Sabtu, April 27, 2024

Masa Depan Sawit Indonesia di Uni Eropa

Muthmainnah Muthi
Muthmainnah Muthi
Mahasiswa S2 jurusan Labor Policies and Globalization di University of Kassel dan Berlin School of Economics and Law, Peneliti Pusat Studi Hukum dan Kebijakan Indonesia

Tidak bisa dimungkiri bahwa Pemerintah Indonesia bergantung pada industri minyak sawit untuk merangsang pertumbuhan ekonomi dan meningkatkan devisa negara semenjak Indonesia menghadapi tren deindustrialisasi karena menurunnya industri manufaktur.

Indonesia memiliki sumber daya alam melimpah dan tata ruang yang luas untuk perkebunan yang memberikan peluang bagi negeri ini untuk terus mengembangkan industri kelapa sawit mengingat permintaan minyak sawit dunia yang terus meningkat.

Namun, perjalanan pemerintah Indonesia untuk memaksimalkan potensi sawit menemui berbagai kendala. Komitmen pemerintah dalam mewujudkan industri kelapa sawit yang berkelanjutan pun dipertanyakan.

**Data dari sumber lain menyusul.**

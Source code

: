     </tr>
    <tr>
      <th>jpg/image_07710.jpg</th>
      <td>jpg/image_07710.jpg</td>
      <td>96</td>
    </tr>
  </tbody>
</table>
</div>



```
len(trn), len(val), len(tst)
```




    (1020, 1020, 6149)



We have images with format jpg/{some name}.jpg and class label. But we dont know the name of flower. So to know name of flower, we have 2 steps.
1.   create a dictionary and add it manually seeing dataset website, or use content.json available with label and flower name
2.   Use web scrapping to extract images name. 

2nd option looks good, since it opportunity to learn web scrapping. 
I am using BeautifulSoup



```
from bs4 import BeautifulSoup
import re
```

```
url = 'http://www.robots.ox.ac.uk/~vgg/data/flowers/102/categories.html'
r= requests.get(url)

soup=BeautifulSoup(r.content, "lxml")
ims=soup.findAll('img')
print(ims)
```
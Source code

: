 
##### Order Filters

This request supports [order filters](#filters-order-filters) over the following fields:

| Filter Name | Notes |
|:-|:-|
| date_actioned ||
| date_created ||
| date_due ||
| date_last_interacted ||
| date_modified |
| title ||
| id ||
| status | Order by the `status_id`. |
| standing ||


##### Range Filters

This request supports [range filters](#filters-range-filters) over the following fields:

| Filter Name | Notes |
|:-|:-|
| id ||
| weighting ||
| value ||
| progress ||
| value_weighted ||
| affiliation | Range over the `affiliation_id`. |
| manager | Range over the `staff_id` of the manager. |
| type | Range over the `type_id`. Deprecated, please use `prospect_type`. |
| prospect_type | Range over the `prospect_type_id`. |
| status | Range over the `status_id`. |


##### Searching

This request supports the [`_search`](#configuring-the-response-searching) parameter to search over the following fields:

Hal ini ditandai salah satunya dengan sikap parlemen Uni Eropa yang baru saja sempat menolak produk sawit Indonesia dengan berbagai alasan seperti kontribusi terhadap deforestasi dan perusakan lingkungan. Pemerintah Indonesia pun sempat protes dan menilai bahwa sikap Uni Eropa tersebut merupakan bentuk proteksionisme terhadap biji bunga matahari.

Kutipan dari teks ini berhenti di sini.